▶ [Records shown]
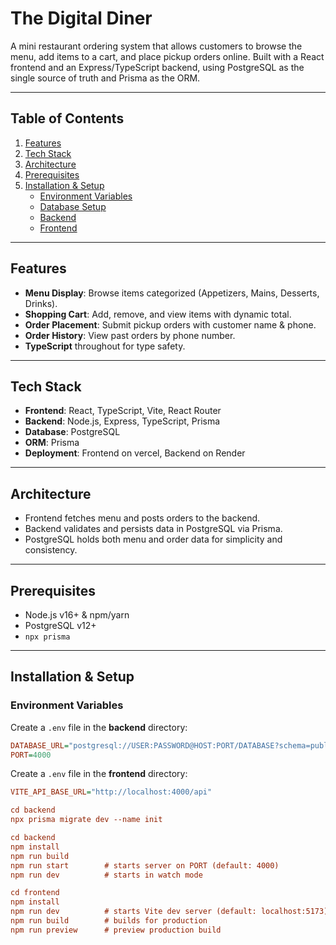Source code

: # The Digital Diner

A mini restaurant ordering system that allows customers to browse the menu, add items to a cart, and place pickup orders online. Built with a React frontend and an Express/TypeScript backend, using PostgreSQL as the single source of truth and Prisma as the ORM.

---

## Table of Contents

1. [Features](#features)  
2. [Tech Stack](#tech-stack)  
3. [Architecture](#architecture)  
4. [Prerequisites](#prerequisites)  
5. [Installation & Setup](#installation--setup)  
   - [Environment Variables](#environment-variables)  
   - [Database Setup](#database-setup)  
   - [Backend](#backend)  
   - [Frontend](#frontend)   

---

## Features

- **Menu Display**: Browse items categorized (Appetizers, Mains, Desserts, Drinks).  
- **Shopping Cart**: Add, remove, and view items with dynamic total.  
- **Order Placement**: Submit pickup orders with customer name & phone.  
- **Order History**: View past orders by phone number.  
- **TypeScript** throughout for type safety.

---

## Tech Stack

- **Frontend**: React, TypeScript, Vite, React Router  
- **Backend**: Node.js, Express, TypeScript, Prisma  
- **Database**: PostgreSQL  
- **ORM**: Prisma  
- **Deployment**: Frontend on vercel, Backend on Render

---

## Architecture


- Frontend fetches menu and posts orders to the backend.
- Backend validates and persists data in PostgreSQL via Prisma.
- PostgreSQL holds both menu and order data for simplicity and consistency.

---

## Prerequisites

- Node.js v16+ & npm/yarn  
- PostgreSQL v12+  
- `npx prisma` 
---

## Installation & Setup

### Environment Variables

Create a `.env` file in the **backend** directory:

```ini
DATABASE_URL="postgresql://USER:PASSWORD@HOST:PORT/DATABASE?schema=public"
PORT=4000
```

Create a `.env` file in the **frontend** directory:
```ini
VITE_API_BASE_URL="http://localhost:4000/api"
```
``` ini
cd backend
npx prisma migrate dev --name init

cd backend
npm install
npm run build
npm run start        # starts server on PORT (default: 4000)
npm run dev          # starts in watch mode

```
```ini
cd frontend
npm install
npm run dev          # starts Vite dev server (default: localhost:5173)
npm run build        # builds for production
npm run preview      # preview production build
```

▶ [Problem to solve]
An exact copy of the records is required. Pictures do not belong in it.

▶ [Your response]
Source code

: # The Digital Diner

A mini restaurant ordering system that allows customers to browse the menu, add items to a cart, and place pickup orders online. Built with a React frontend and an Express/TypeScript backend, using PostgreSQL as the single source of truth and Prisma as the ORM.

---

## Table of Contents

1. [Features](#features)  
2. [Tech Stack](#tech-stack)  
3. [Architecture](#architecture)  
4. [Prerequisites](#prerequisites)  
5. [Installation & Setup](#installation--setup)  
   - [Environment Variables](#environment-variables)  
   - [Database Setup](#database-setup)  
   - [Backend](#backend)  
   - [Frontend](#frontend)   

---

## Features

- **Menu Display**: Browse items categorized (Appetizers, Mains, Desserts, Drinks).  
- **Shopping Cart**: Add, remove, and view items with dynamic total.  
- **Order Placement**: Submit pickup orders with customer name & phone.  
- **Order History**: View past orders by phone number.  
- **TypeScript** throughout for type safety.

---

## Tech Stack

- **Frontend**: React, TypeScript, Vite, React Router  
- **Backend**: Node.js, Express, TypeScript, Prisma  
- **Database**: PostgreSQL  
- **ORM**: Prisma  
- **Deployment**: Frontend on vercel, Backend on Render

---

## Architecture


- Frontend fetches menu and posts orders to the backend.
- Backend validates and persists data in PostgreSQL via Prisma.
- PostgreSQL holds both menu and order data for simplicity and consistency.

---

## Prerequisites

- Node.js v16+ & npm/yarn  
- PostgreSQL v12+  
- `npx prisma` 
---

## Installation & Setup

### Environment Variables

Create a `.env` file in the **backend** directory:

```ini
DATABASE_URL="postgresql://USER:PASSWORD@HOST:PORT/DATABASE?schema=public"
PORT=4000
```

Create a `.env` file in the **frontend** directory:
```ini
VITE_API_BASE_URL="http://localhost:4000/api"
```
``` ini
cd backend
npx prisma migrate dev --name init

cd backend
npm install
npm run build
npm run start        # starts server on PORT (default: 4000)
npm run dev          # starts in watch mode

```
```ini
cd frontend
npm install
npm run dev          # starts Vite dev server (default: localhost:5173)
npm run build        # builds for production
npm run preview      # preview production build
```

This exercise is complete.